In 1906, scientists began to recommend anti-meningococcal serum therapy to protect humans against meningococcal disease; a therapy based on antibodies initially derived from the blood of horses, and later from patients, or individuals recovering from meningococcal disease. Its effectiveness meant that it was used prophylactically in those who had been in close contact with patients of meningococcal disease – though it was a risky procedure. However, once it was realised that people could carry meningococcal bacteria without showing any clinical signs of disease, efforts were focused on eliminating this carrier status. Attempts at spraying dried anti-meningococcal serum into the nostrils however produced disappointing results.
Anti-serums remained the therapy of choice until the 1930’s when American scientist Sara Branham (1888-1962) found that meningococcal bacteria could be more effectively treated with sulphonamides.

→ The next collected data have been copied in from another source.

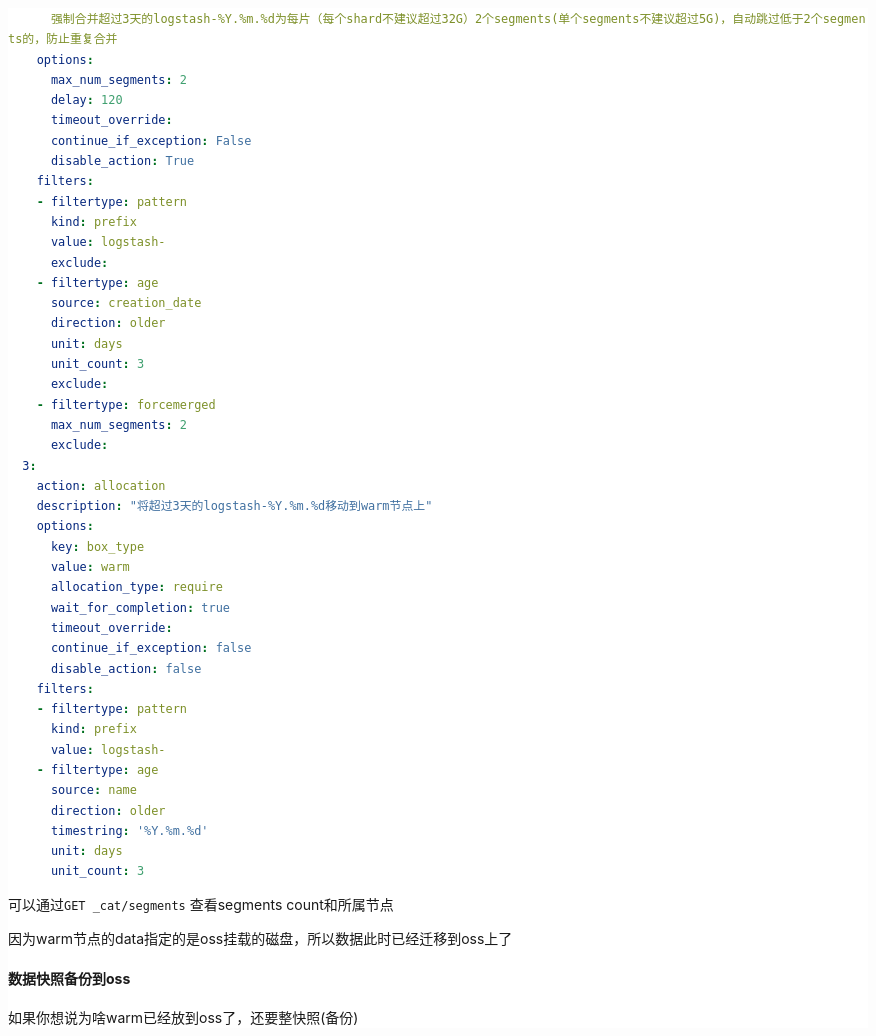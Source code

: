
 ```yaml
      强制合并超过3天的logstash-%Y.%m.%d为每片（每个shard不建议超过32G）2个segments(单个segments不建议超过5G)，自动跳过低于2个segments的，防止重复合并
    options:
      max_num_segments: 2
      delay: 120
      timeout_override:
      continue_if_exception: False
      disable_action: True
    filters:
    - filtertype: pattern
      kind: prefix
      value: logstash-
      exclude:
    - filtertype: age
      source: creation_date
      direction: older
      unit: days
      unit_count: 3
      exclude:
    - filtertype: forcemerged
      max_num_segments: 2
      exclude:
  3:
    action: allocation
    description: "将超过3天的logstash-%Y.%m.%d移动到warm节点上"
    options:
      key: box_type
      value: warm
      allocation_type: require
      wait_for_completion: true
      timeout_override:
      continue_if_exception: false
      disable_action: false
    filters:
    - filtertype: pattern
      kind: prefix
      value: logstash-
    - filtertype: age
      source: name
      direction: older
      timestring: '%Y.%m.%d'
      unit: days
      unit_count: 3
```

可以通过`GET _cat/segments` 查看segments count和所属节点

因为warm节点的data指定的是oss挂载的磁盘，所以数据此时已经迁移到oss上了

#### 数据快照备份到oss

如果你想说为啥warm已经放到oss了，还要整快照(备份)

Modern treatments changed with the discovery of penicillin in 1941. The advent of antibiotics revolutionised treatment of meningitis and other bacterial diseases. Antibiotics are extremely good at killing meningitis causing bacteria, so are an effective cure, but do not always act fast enough to prevent the damage the bacteria can cause. This is why acting fast, if you suspect meningitis in yourself or someone you know, is so important.
The challenge now and in the future is anti-microbial resistance
, and the lack of new drugs in the pipeline, particularly for gram-negative bacteria.
Meningitis has many causes, mostly bacterial and viral
, and more rarely other pathogens. Preventing the illness requires a sophisticated understanding of how the different pathogens work in order to protect against them.
Vaccines have been the breakthrough needed to prevent infectious diseases. Together with clean water, they have had more impact on the world’s health than anything else. Conjugate vaccines, which are effective in young children, were a significant breakthrough in preventing the leading causes of the meningitis. The first was the Hib vaccine in 1987, which was introduced to many countries throughout the 1990s.